A protonterapia é considerada uma das mais avançadas modalidades de radioterapia, capaz de direcionar a radiação com altíssima precisão ao tumor, preservando os tecidos saudáveis ao redor. Essa tecnologia reduz efeitos colaterais e amplia as possibilidades terapêuticas, especialmente em casos pediátricos e tumores complexos próximos a órgãos vitais. Atualmente, apenas países como Alemanha, Itália, Espanha, Reino Unido, Estados Unidos, Japão e China oferecem esse recurso em larga escala.
O centro será instalado em uma área de 15 mil metros, na Barra da Tijuca, zona sudoeste do Rio, e homenageará o médico Mário Kroeff, um dos fundadores do Instituto Nacional de Câncer (INCA). Além do atendimento clínico de alta precisão, o projeto terá vocação científica, com foco em pesquisa avançada, formação especializada e integração em consórcios internacionais de inovação em terapia por partículas.
“Este projeto simboliza um passo transformador para o Brasil. Ao trazer ao país uma tecnologia de ponta e estruturar um centro com vocação científica e internacional, reafirmamos nosso compromisso com a inovação, a excelência acadêmica e a ampliação do acesso a tratamentos de alta complexidade.”, afirma Gustavo Oliveira do Amaral, presidente da FUSVE.
Tecnologia de referência mundial
A implantação contará com o sistema Proteus®ONE, de última geração, fornecido pela IBA, líder global em soluções de Protonterapia.
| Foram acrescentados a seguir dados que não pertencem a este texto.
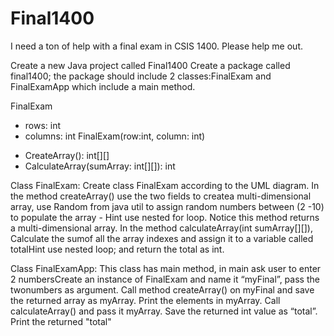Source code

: # Final1400
I need a ton of help with a final exam in CSIS 1400. Please help me out.

Create a new Java project called Final1400
Create a package called final1400;
the package should include 2 classes:FinalExam and FinalExamApp which include a main method.


FinalExam
- rows: int
- columns: int
<constructor> FinalExam(row:int, column: int)
+ CreateArray(): int[][]
+ CalculateArray(sumArray: int[][]): int


Class FinalExam:
Create class FinalExam according to the UML diagram.
In the method createArray() use the two fields to createa multi-dimensional array, use Random from java util to assign random numbers between (2 -10) to populate the array - Hint use nested for loop. Notice this method returns a multi-dimensional array.
In the method calculateArray(int sumArray[][]), Calculate the sumof all the array indexes and assign it to a variable called totalHint use nested loop; and return the total as int.

Class FinalExamApp:
This class has main method, in main ask user to enter 2 numbersCreate an instance of FinalExam and name it “myFinal”, pass the twonumbers as argument.
Call method createArray() on myFinal and save the returned array as myArray.
Print the elements in myArray.
Call calculateArray() and pass it myArray. Save the returned int value as “total”.
Print the returned "total"
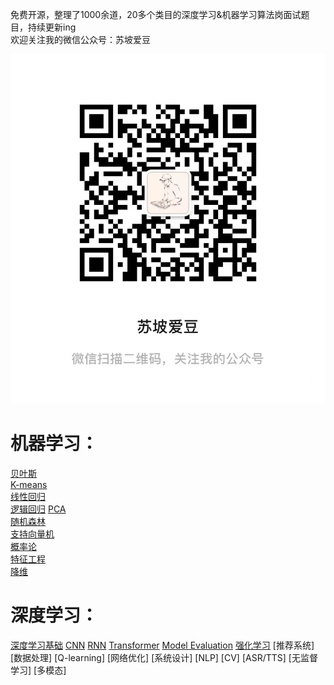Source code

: 免费开源，整理了1000余道，20多个类目的深度学习&机器学习算法岗面试题目，持续更新ing  
欢迎关注我的微信公众号：苏坡爱豆

![Untitled](readme%20md%2059479e695dc044bd8bf6ce7f3942924b/Untitled.png)

# 机器学习：
[贝叶斯](机器学习/Bayes.md)  
[K-means](机器学习/K-means.md)   
[线性回归](机器学习/LinearRegression.md)  
[逻辑回归](机器学习/Logsticregression.md) 
[PCA](机器学习/PCA.md)  
[随机森林](机器学习/RandomForest.md)  
[支持向量机](机器学习/SVM.md)  
[概率论](机器学习/概率论.md)  
[特征工程](机器学习/特征工程.md)  
[降维](机器学习/降维.md)  


# 深度学习：
[深度学习基础](深度学习/DeepLearning.md)
[CNN](深度学习/CNN.md)
[RNN](深度学习/RNN.md)
[Transformer](深度学习/Transformer.md)
[Model Evaluation](深度学习/ModelEvaluation.md)
[强化学习](深度学习/强化学习.md)
[推荐系统]
[数据处理]
[Q-learning]
[网络优化]
[系统设计]
[NLP]
[CV]
[ASR/TTS]
[无监督学习]
[多模态]


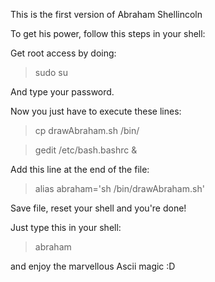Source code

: This is the first version of Abraham Shellincoln

To get his power, follow this steps in your shell:

Get root access by doing:

> sudo su

And type your password.

Now you just have to execute these lines:

> cp drawAbraham.sh /bin/

> gedit /etc/bash.bashrc &

Add this line at the end of the file:

> alias abraham='sh /bin/drawAbraham.sh'

Save file, reset your shell and you're done!

Just type this in your shell:

> abraham

and enjoy the marvellous Ascii magic :D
O acordo inclui operação e manutenção plurianual, assegurando atualização contínua e alinhamento com os avanços mais recentes da oncologia radioterápica mundial.
Segundo Mauro Ferreira, vice-presidente da IBA para a América Latina, “o projeto vai gerar não apenas uma nova onda tecnológica no tratamento do câncer no Brasil, mas também servirá como plataforma para impulsionar a região”. Além disso, coloca a FUSVE no mesmo nível tecnológico dos grandes centros oncológicos do mundo”.
Precisão terapêutica e impacto clínico
A Protonterapia utiliza prótons em vez de raios X para combater o câncer, permitindo maior precisão na entrega da dose e reduzindo danos aos tecidos saudáveis. O físico médico Hélio Salmon, especialista em Radioterapia pelo Hospital Sírio-Libanês e responsável técnico pelo projeto, destaca:
“O centro brasileiro será implementado com tecnologia de ponta, não devendo nada aos melhores centros globais.”